Power-sharing, a central achievement of two decades of peacemaking, is at risk because of a killing that police and other authorities have blamed on the IRA. The underground organization, which killed nearly 1,800 people during a failed 1970-1997 campaign to force Northern Ireland out of the United Kingdom, was supposed to fade into history as part of the 2007 creation of a coalition combining former enemies from the British Protestant majority and the IRA-linked Sinn Fein party.
But while the IRA officially disarmed and renounced violence in 2005, splinter groups have continued to kill — and now, for the first time, the IRA itself stands accused of using lethal force in retaliation.
Police commanders say IRA members last month ambushed and shot to death an expelled comrade, Kevin McGuigan, in retaliation for his own alleged killing in May of a senior IRA figure, Jock Davison. McGuigan, who was shot in the arms and legs by the IRA more than a decade ago in a so-called "punishment" attack, had expressed bitterness toward Davison but denied involvement.

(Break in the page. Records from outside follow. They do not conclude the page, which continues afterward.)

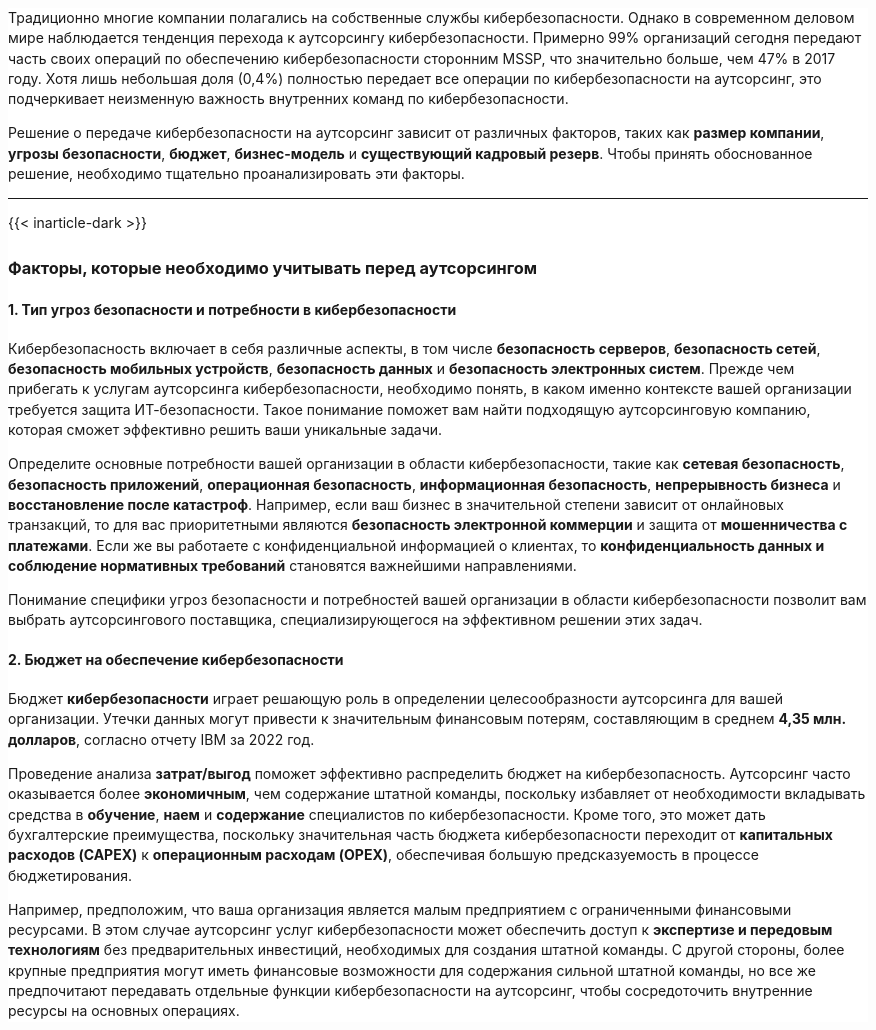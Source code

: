 Традиционно многие компании полагались на собственные службы кибербезопасности. Однако в современном деловом мире наблюдается тенденция перехода к аутсорсингу кибербезопасности. Примерно 99% организаций сегодня передают часть своих операций по обеспечению кибербезопасности сторонним MSSP, что значительно больше, чем 47% в 2017 году. Хотя лишь небольшая доля (0,4%) полностью передает все операции по кибербезопасности на аутсорсинг, это подчеркивает неизменную важность внутренних команд по кибербезопасности.

Решение о передаче кибербезопасности на аутсорсинг зависит от различных факторов, таких как **размер компании**, **угрозы безопасности**, **бюджет**, **бизнес-модель** и **существующий кадровый резерв**. Чтобы принять обоснованное решение, необходимо тщательно проанализировать эти факторы.

______
{{< inarticle-dark >}}
### Факторы, которые необходимо учитывать перед аутсорсингом

#### 1. Тип угроз безопасности и потребности в кибербезопасности

Кибербезопасность включает в себя различные аспекты, в том числе **безопасность серверов**, **безопасность сетей**, **безопасность мобильных устройств**, **безопасность данных** и **безопасность электронных систем**. Прежде чем прибегать к услугам аутсорсинга кибербезопасности, необходимо понять, в каком именно контексте вашей организации требуется защита ИТ-безопасности. Такое понимание поможет вам найти подходящую аутсорсинговую компанию, которая сможет эффективно решить ваши уникальные задачи.

Определите основные потребности вашей организации в области кибербезопасности, такие как **сетевая безопасность**, **безопасность приложений**, **операционная безопасность**, **информационная безопасность**, **непрерывность бизнеса** и **восстановление после катастроф**. Например, если ваш бизнес в значительной степени зависит от онлайновых транзакций, то для вас приоритетными являются **безопасность электронной коммерции** и защита от **мошенничества с платежами**. Если же вы работаете с конфиденциальной информацией о клиентах, то **конфиденциальность данных и соблюдение нормативных требований** становятся важнейшими направлениями.

Понимание специфики угроз безопасности и потребностей вашей организации в области кибербезопасности позволит вам выбрать аутсорсингового поставщика, специализирующегося на эффективном решении этих задач.

#### 2. Бюджет на обеспечение кибербезопасности

Бюджет **кибербезопасности** играет решающую роль в определении целесообразности аутсорсинга для вашей организации. Утечки данных могут привести к значительным финансовым потерям, составляющим в среднем **4,35 млн. долларов**, согласно отчету IBM за 2022 год.

Проведение анализа **затрат/выгод** поможет эффективно распределить бюджет на кибербезопасность. Аутсорсинг часто оказывается более **экономичным**, чем содержание штатной команды, поскольку избавляет от необходимости вкладывать средства в **обучение**, **наем** и **содержание** специалистов по кибербезопасности. Кроме того, это может дать бухгалтерские преимущества, поскольку значительная часть бюджета кибербезопасности переходит от **капитальных расходов (CAPEX)** к **операционным расходам (OPEX)**, обеспечивая большую предсказуемость в процессе бюджетирования.

Например, предположим, что ваша организация является малым предприятием с ограниченными финансовыми ресурсами. В этом случае аутсорсинг услуг кибербезопасности может обеспечить доступ к **экспертизе и передовым технологиям** без предварительных инвестиций, необходимых для создания штатной команды. С другой стороны, более крупные предприятия могут иметь финансовые возможности для содержания сильной штатной команды, но все же предпочитают передавать отдельные функции кибербезопасности на аутсорсинг, чтобы сосредоточить внутренние ресурсы на основных операциях.
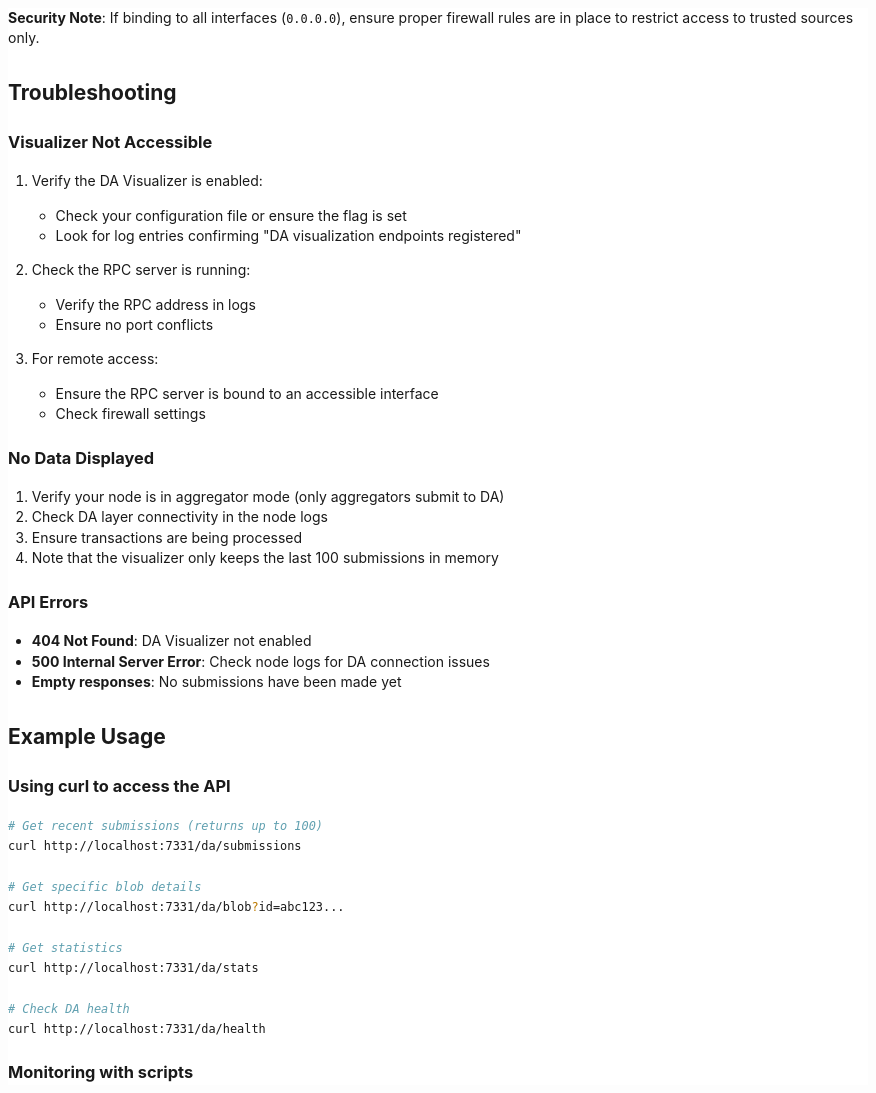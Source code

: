 **Security Note**: If binding to all interfaces (`0.0.0.0`), ensure proper firewall rules are in place to restrict access to trusted sources only.

## Troubleshooting

### Visualizer Not Accessible

1. Verify the DA Visualizer is enabled:
   - Check your configuration file or ensure the flag is set
   - Look for log entries confirming "DA visualization endpoints registered"

2. Check the RPC server is running:
   - Verify the RPC address in logs
   - Ensure no port conflicts

3. For remote access:
   - Ensure the RPC server is bound to an accessible interface
   - Check firewall settings

### No Data Displayed

1. Verify your node is in aggregator mode (only aggregators submit to DA)
2. Check DA layer connectivity in the node logs
3. Ensure transactions are being processed
4. Note that the visualizer only keeps the last 100 submissions in memory

### API Errors

- **404 Not Found**: DA Visualizer not enabled
- **500 Internal Server Error**: Check node logs for DA connection issues
- **Empty responses**: No submissions have been made yet

## Example Usage

### Using curl to access the API

```bash
# Get recent submissions (returns up to 100)
curl http://localhost:7331/da/submissions

# Get specific blob details
curl http://localhost:7331/da/blob?id=abc123...

# Get statistics
curl http://localhost:7331/da/stats

# Check DA health
curl http://localhost:7331/da/health
```

### Monitoring with scripts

The three-member expert group is supposed to report to government leaders by mid-October on the state of the IRA today, including the open question of whether commanders ordered or permitted the McGuigan hit. If so, it would be the first confirmed killing by the dominant branch of the IRA, called the Provisionals, since the 2007 resurrection of power-sharing.
The experts also are tasked with assessing the current structure and activities of a half-dozen other paramilitary forces, including IRA splinter groups and anti-Catholic gangs. None of these are affiliated to any party in Northern Ireland's government, making their violence much less politically explosive.
Even when international weapons inspectors announced the Provisional IRA's total disarmament in 2005, analysts broadly agreed that the IRA retained firearms for defensive or community-intimidation purposes. The McGuigan killing, if confirmed to be an IRA attack, would offer the first concrete evidence of this.
The past decade of occasional bomb and gun attacks committed by breakaway factions already has demonstrated that IRA leaders lost control of portions of their arsenal, most importantly caches of the Czech-made plastic explosive Semtex, before it could surrender the weaponry.
A man was arraigned in a Belfast court Tuesday on charges of possessing about a pound (half a kilogram) of Semtex, two detonators, two handguns and 200 rounds of ammunition for use by an unspecified IRA faction. Kevin Dolan, 45, had been arrested Sunday in England following the weapons discovery in a house in Catholic west Belfast, a primary power base for the Provisional IRA and its rival offshoots.
Dolan offered no plea at Belfast Magistrates Court. He did offer a clenched fist salute to friends and family in the visitors gallery as police led him from the dock.